> _What the task asks_:
From the records below, output exactly the lines running from the line containing "### Hazırlayanlar" through the line containing "charity information, users'", and no others.

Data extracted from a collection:
◇ ◇ ◇ ◇ ◇ ◇ ◇

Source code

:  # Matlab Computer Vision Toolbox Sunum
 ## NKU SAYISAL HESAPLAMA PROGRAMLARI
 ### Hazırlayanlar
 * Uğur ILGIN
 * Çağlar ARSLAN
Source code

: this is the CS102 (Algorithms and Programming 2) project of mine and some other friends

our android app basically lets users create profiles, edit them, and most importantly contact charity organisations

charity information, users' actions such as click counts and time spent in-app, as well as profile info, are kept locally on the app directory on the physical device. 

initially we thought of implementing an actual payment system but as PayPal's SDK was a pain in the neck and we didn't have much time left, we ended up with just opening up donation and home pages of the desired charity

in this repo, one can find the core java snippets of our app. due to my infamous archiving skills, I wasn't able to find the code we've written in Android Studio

◇ ◇ ◇ ◇ ◇ ◇ ◇

> _Solution to this exercise_:
 ### Hazırlayanlar
 * Uğur ILGIN
 * Çağlar ARSLAN
Source code

: this is the CS102 (Algorithms and Programming 2) project of mine and some other friends

our android app basically lets users create profiles, edit them, and most importantly contact charity organisations

charity information, users' actions such as click counts and time spent in-app, as well as profile info, are kept locally on the app directory on the physical device. 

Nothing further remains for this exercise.